I don't remember how long I ran the simulations on the NB, but I suspect I ran them much longer. One way to debug in a production run is to look at the free energy for the different phases (attach, pull, release). If the free energy for a phase looks incredibly wrong, the next step would be to view the trajectory for the windows in a GUI like VMD or PyMol. Most of the time, you can see what's wrong with the simulation (wrong choice of restraints, etc)

print(free_energy.results["attach"]["ti-block"]["fe"])
print(free_energy.results["pull"]["ti-block"]["fe"])
martinj80 commented 3 months ago

I checked that before, actually. The pull phase is 160kcal, the rest is below 10 so I guess the culprit is the pull phase here...

martinj80 commented 3 months ago

I increased the nstlim to 1ns (500,000steps) but the results are still horrible not much changed. The trajectory seems fine, no obvious problems. I am now running 10 ns production step...

slochower commented 3 months ago

I thought the values in the README are what you'd get if you evaluated the code as written -- and of course we expect fluctuation in the mean ΔG given the high uncertainty, but seeing -160 kcal/mol is definitely outside of what I'd expect. I'm curious what a 10 ns production phase gives you. Is the restraint energy really really high?

jeff231li commented 3 months ago

Also, you could check the free profile across the pull phase. From memory, the free energy for each window is stored in fe_matrix, but I can't remember if you need to remove the units first from the array for matplotlib.

plt.plot(free_energy.results["pull"]["ti-block"]["fe_matrix"][0,:])

You can also plot the histogram overlap between neighboring windows in the pull phase. Normally, there is a connection between skewed free energy values and the (lack of) overlap between histograms. I will need to go through my folders to find the notebook, I'll get back to you on this one.

Cucurbiturils are known to be very rigid and highly polar at the entrance, which makes it hard for the guest molecule to leave the pocket (hence, the unusually large binding affinity for like CB7-8). In the original APR paper (SI of https://pubs.acs.org/doi/10.1021/acs.jctc.5b00405), they had to apply jack restraints on the CB7 to make the portal wider, which improved the overlap and/or convergence in the pull phase.

martinj80 commented 3 months ago

even with 10ns, the value is still similar. I checked the fe_matrix in the pull phase: [-0.0, 1.11, 4.31, 9.49, 12.82, 13.61, 13.82, 12.59, 11.50, 10.62, 10.07, 10.17, 10.14, 9.920, 17.66, 46.76, 97.98, 171.3] problem occurs in the last few windows or in the first windows (is the order ascending or descending)? I see no extreme restrain energies (all approx. 2-13) in the md outputs, although the histograms (almost) do not overlap between 4. and 5. pull window. Otherwise, all looks pretty much normal from what I can see.
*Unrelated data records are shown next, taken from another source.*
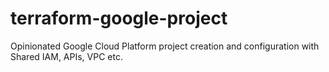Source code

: # terraform-google-project
Opinionated Google Cloud Platform project creation and configuration with Shared IAM, APIs, VPC etc.
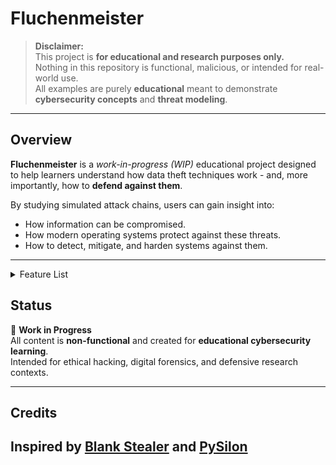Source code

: # Fluchenmeister

> **Disclaimer:**  
> This project is **for educational and research purposes only.**  
> Nothing in this repository is functional, malicious, or intended for real-world use.  
> All examples are purely **educational** meant to demonstrate **cybersecurity concepts** and **threat modeling**.

---

## Overview

**Fluchenmeister** is a *work-in-progress (WIP)* educational project designed to help learners understand how data theft techniques work - and, more importantly, how to **defend against them**.  

By studying simulated attack chains, users can gain insight into:
- How information can be compromised.
- How modern operating systems protect against these threats.
- How to detect, mitigate, and harden systems against them.

---

<details>
<summary>Feature List</summary>

- 🧩 **Cookie Stealing**
- 🪙 **Discord token stealing**
- ~~💻 System Information Retrieval~~
- ~~🧠 Virtual Machine Detection~~
- 🛡️ **Windows Defender Bypass**
- 🌐 **Browser data retiriever** (autofills, passwords, storage)
- ~~📸 Webcam Snapshot~~
- ~~🖼️ Screenshot Capture~~
- ⚙️ **Persistence Mechanism** (task scheduler, WMI, startup)
- 💼 **Cryptocurrency Wallet Stealer**
- 💳 **Credit Card Retriever**
- 🎮 **Minecraft Session Stealer**
- 🤖 **Roblox Cookie Stealer with custom design**
- 🔥 **Steam/Epic/Uplay/Other sessions**
- **MORE**

</details>

## Status

🚧 **Work in Progress**  
All content is **non-functional** and created for **educational cybersecurity learning**.  
Intended for ethical hacking, digital forensics, and defensive research contexts.

---
## Credits
Inspired by [Blank Stealer](https://github.com/WAJLgit/Blank-stealer) and [PySilon](https://github.com/mategol/PySilon-malware)
---
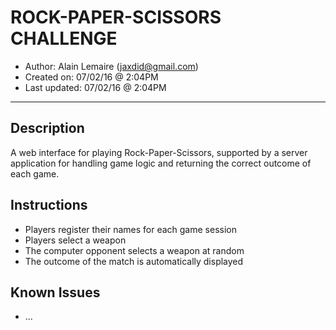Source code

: ROCK-PAPER-SCISSORS CHALLENGE
=================

- Author:       Alain Lemaire (jaxdid@gmail.com)
- Created on:   07/02/16 @ 2:04PM
- Last updated: 07/02/16 @ 2:04PM

***

Description
-----------
A web interface for playing Rock-Paper-Scissors, supported by a server application for handling game logic and returning the correct outcome of each game.

Instructions
------------
* Players register their names for each game session
* Players select a weapon
* The computer opponent selects a weapon at random
* The outcome of the match is automatically displayed

Known Issues
------------
* ...

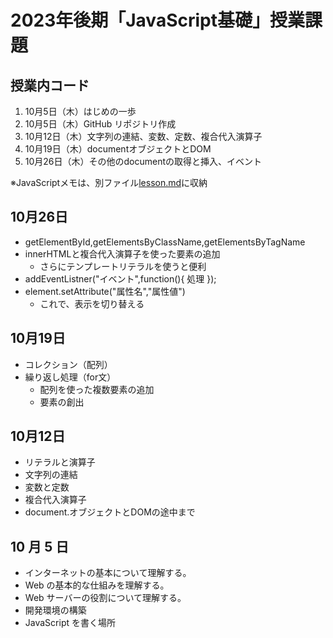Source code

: # 2023年後期「JavaScript基礎」授業課題

## 授業内コード
1. 10月5日（木）はじめの一歩
2. 10月5日（木）GitHub リポジトリ作成
3. 10月12日（木）文字列の連結、変数、定数、複合代入演算子
4. 10月19日（木）documentオブジェクトとDOM
5. 10月26日（木）その他のdocumentの取得と挿入、イベント

※JavaScriptメモは、別ファイル[lesson.md](./lesson.md)に収納

## 10月26日

- getElementById,getElementsByClassName,getElementsByTagName
- innerHTMLと複合代入演算子を使った要素の追加
    - さらにテンプレートリテラルを使うと便利
- addEventListner("イベント",function(){ 処理 });
- element.setAttribute("属性名","属性値")
    - これで、表示を切り替える


## 10月19日

- コレクション（配列）
- 繰り返し処理（for文）
    - 配列を使った複数要素の追加
    - 要素の創出


## 10月12日

- リテラルと演算子
- 文字列の連結
- 変数と定数
- 複合代入演算子
- document.オブジェクトとDOMの途中まで


## 10 月 5 日

- インターネットの基本について理解する。
- Web の基本的な仕組みを理解する。
- Web サーバーの役割について理解する。
- 開発環境の構築
- JavaScript を書く場所
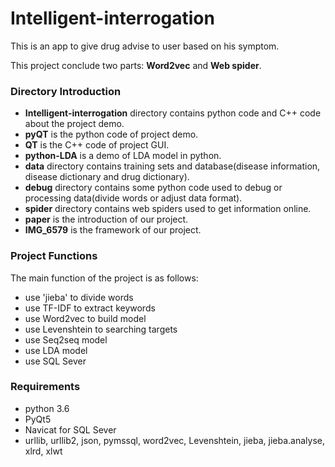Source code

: # Intelligent-interrogation
This is an app to give drug advise to user based on his symptom.

This project conclude two parts: **Word2vec** and **Web spider**. 


### Directory Introduction
- **Intelligent-interrogation** directory contains python code and C++ code about the project demo.
 - **pyQT** is the python code of project demo.
 - **QT** is the C++ code of project GUI.
 - **python-LDA** is a demo of LDA model in python.
- **data** directory contains training sets and database(disease information, disease dictionary and drug dictionary).
- **debug** directory contains some python code used to debug or processing data(divide words or adjust data format).
- **spider** directory contains web spiders used to get information online.
- **paper** is the introduction of our project.
- **IMG_6579** is the framework of our project.


### Project Functions

The main function of the project is as follows:

- use 'jieba' to divide words
- use TF-IDF to extract keywords
- use Word2vec to build model
- use Levenshtein to searching targets
- use Seq2seq model
- use LDA model
- use SQL Sever



### Requirements
- python 3.6
- PyQt5
- Navicat for SQL Sever
- urllib, urllib2, json, pymssql, word2vec, Levenshtein, jieba, jieba.analyse, xlrd, xlwt
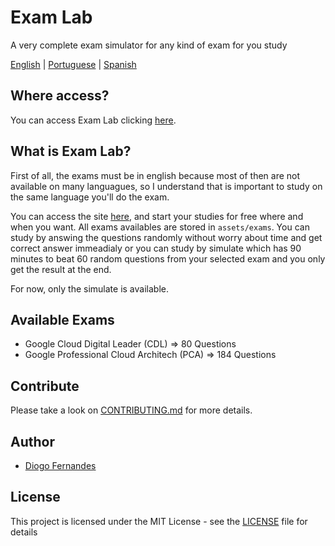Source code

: # Exam Lab
A very complete exam simulator for any kind of exam for you study

[English](README.md) | [Portuguese](README.pt-BR.md) | [Spanish](README.es-ES.md)

## Where access?

You can access Exam Lab clicking [here](https://dfop02.github.io/exam-lab/main.html).

## What is Exam Lab?

First of all, the exams must be in english because most of then are not available on many languagues, so I understand that is important to study on the same language you'll do the exam.

You can access the site [here](https://dfop02.github.io/exam-lab/main.html), and start your studies for free where and when you want. All exams availables are stored in `assets/exams`. You can study by answing the questions randomly without worry about time and get correct answer immeadialy or you can study by simulate which has 90 minutes to beat 60 random questions from your selected exam and you only get the result at the end.

For now, only the simulate is available.

## Available Exams

- Google Cloud Digital Leader (CDL) => 80 Questions
- Google Professional Cloud Architech (PCA) => 184 Questions

## Contribute

Please take a look on [CONTRIBUTING.md](CONTRIBUTING.md) for more details.

## Author

* [Diogo Fernandes](https://github.com/dfop02)

## License

This project is licensed under the MIT License - see the [LICENSE](LICENSE) file for details
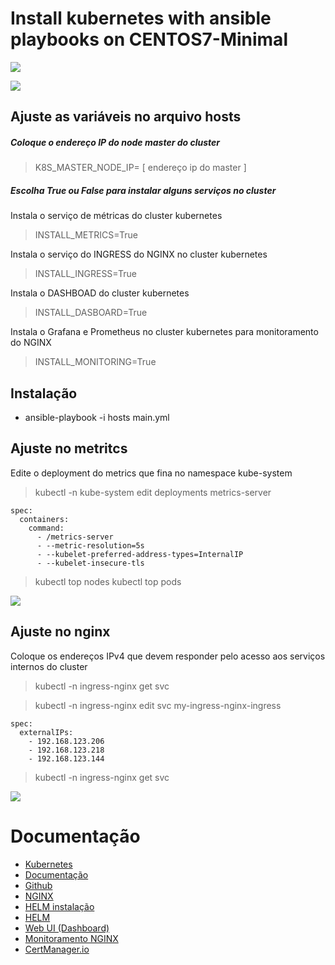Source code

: # Install kubernetes with ansible playbooks on CENTOS7-Minimal

![](docs/project.png)

![](docs/cockpit.png)

## Ajuste as variáveis no arquivo hosts

##### Coloque o endereço IP do node master do cluster

> K8S_MASTER_NODE_IP= [ endereço ip do master ] 

##### Escolha True ou False para instalar alguns serviços no cluster

Instala o serviço de métricas do cluster kubernetes

> INSTALL_METRICS=True

Instala o serviço do INGRESS do NGINX no cluster kubernetes

> INSTALL_INGRESS=True

Instala o DASHBOAD do cluster kubernetes

> INSTALL_DASBOARD=True

Instala o Grafana e Prometheus no cluster kubernetes para monitoramento do NGINX

> INSTALL_MONITORING=True


## Instalação

- ansible-playbook -i hosts main.yml

## Ajuste no metritcs

Edite o deployment do metrics que fina no namespace kube-system

> kubectl -n kube-system edit deployments metrics-server

	spec:
      containers:
        command:
          - /metrics-server
          - --metric-resolution=5s
          - --kubelet-preferred-address-types=InternalIP
          - --kubelet-insecure-tls

> kubectl top nodes
> kubectl top pods

![](docs/metrics.png)

## Ajuste no nginx 

Coloque os endereços IPv4 que devem responder pelo acesso aos serviços internos do cluster

> kubectl -n ingress-nginx get svc

> kubectl -n ingress-nginx edit svc my-ingress-nginx-ingress

	spec:
	  externalIPs:
	    - 192.168.123.206
	    - 192.168.123.218
	    - 192.168.123.144

> kubectl -n ingress-nginx get svc

![](docs/svc.png)

# Documentação

- [Kubernetes](https://kubernetes.io/pt/docs/home/)
- [Documentação](https://docs.ansible.com/ansible/latest/index.html)
- [Github](https://github.com/ansible/ansible)
- [NGINX](https://github.com/kubernetes/ingress-nginx)
- [HELM instalação](https://docs.nginx.com/nginx-ingress-controller/installation/installation-with-helm/)
- [HELM](https://helm.sh/docs/)
- [Web UI (Dashboard)](https://kubernetes.io/docs/tasks/access-application-cluster/web-ui-dashboard/)
- [Monitoramento NGINX](https://kubernetes.github.io/ingress-nginx/user-guide/monitoring/#grafana)
- [CertManager.io](https://cert-manager.io/docs/installation/kubernetes/)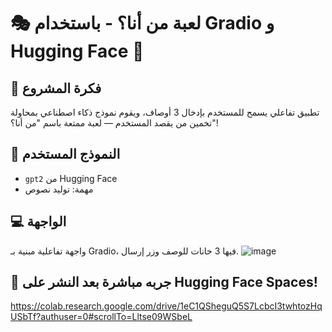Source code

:# 🎭 لعبة من أنا؟ - باستخدام Gradio و Hugging Face 🤗

## 📌 فكرة المشروع

تطبيق تفاعلي يسمح للمستخدم بإدخال 3 أوصاف، ويقوم نموذج ذكاء اصطناعي بمحاولة تخمين من يقصد المستخدم — لعبة ممتعة باسم "من أنا؟"!

## 🤖 النموذج المستخدم

- `gpt2` من Hugging Face
- مهمة: توليد نصوص

## 💻 الواجهة

واجهة تفاعلية مبنية بـ Gradio، فيها 3 خانات للوصف وزر إرسال.
![image](https://github.com/user-attachments/assets/4ea1ed2d-c402-4c5e-8fc7-073bd0812e69)


## 🚀 جربه مباشرة بعد النشر على Hugging Face Spaces!
https://colab.research.google.com/drive/1eC1QSheguQ5S7LcbcI3twhtozHqUSbTf?authuser=0#scrollTo=Lltse09WSbeL
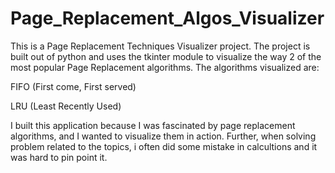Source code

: # Page_Replacement_Algos_Visualizer
This is a Page Replacement Techniques Visualizer project.
The project is built out of python and uses the tkinter module to visualize the way 2 of the most popular Page Replacement algorithms. The algorithms visualized are:

FIFO (First come, First served)

LRU (Least Recently Used)

I built this application because I was fascinated by page replacement algorithms, and I wanted to visualize them in action.
Further, when solving problem related to the topics, i often did some mistake in calcultions and it was hard to pin point it.

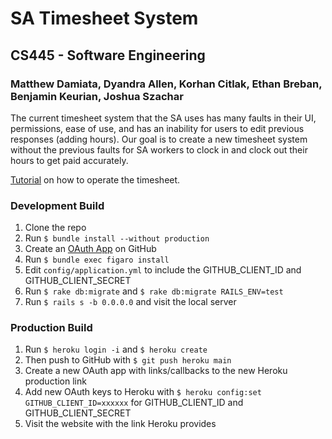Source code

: # SA Timesheet System
## CS445 - Software Engineering
### Matthew Damiata, Dyandra Allen, Korhan Citlak, Ethan Breban, Benjamin Keurian, Joshua Szachar

The current timesheet system that the SA uses has many faults in their UI, permissions, ease of use, and has an inability for users to edit previous responses (adding hours). Our goal is to create a new timesheet system without the previous faults for SA workers to clock in and clock out their hours to get paid accurately.

[Tutorial](https://docs.google.com/document/d/1okytR5K9YzO0yVjNTVR1zimIgcDAC6dEYu2vx6GkT-w/edit) on how to operate the timesheet.

### Development Build
1. Clone the repo
2. Run `$ bundle install --without production`
3. Create an [OAuth App](https://docs.github.com/en/developers/apps/building-oauth-apps/creating-an-oauth-app) on GitHub
4. Run `$ bundle exec figaro install`
5. Edit `config/application.yml` to include the GITHUB_CLIENT_ID and GITHUB_CLIENT_SECRET
6. Run `$ rake db:migrate` and `$ rake db:migrate RAILS_ENV=test`
7. Run `$ rails s -b 0.0.0.0` and visit the local server

### Production Build
1. Run `$ heroku login -i` and `$ heroku create`
2. Then push to GitHub with `$ git push heroku main`
3. Create a new OAuth app with links/callbacks to the new Heroku production link
3. Add new OAuth keys to Heroku with `$ heroku config:set GITHUB_CLIENT_ID=xxxxxx` for GITHUB_CLIENT_ID and GITHUB_CLIENT_SECRET
4. Visit the website with the link Heroku provides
jeff231li commented 3 months ago

@martinj80 I think I know what the problem is. If you look at the free energy values for the pull phase, the free energy converges around the 10 kcal/mol value. However, it then jumps to 17.66 and then all the way up to 171.3 kcal/mol. I'm pretty sure this is because the water box is too small and the butane molecule is probably reaching the upper boundary of the box. There are two ways to recover the free energy:

Let me know if this helps fix the issue.

martinj80 commented 3 months ago

Thank you for the suggestions. Increasing the number of water by 1000 improved it, with 50000 steps I got to 13.99 +/- 1.54 kcal/mol.

jeff231li commented 2 months ago

Closing since the question has been answered.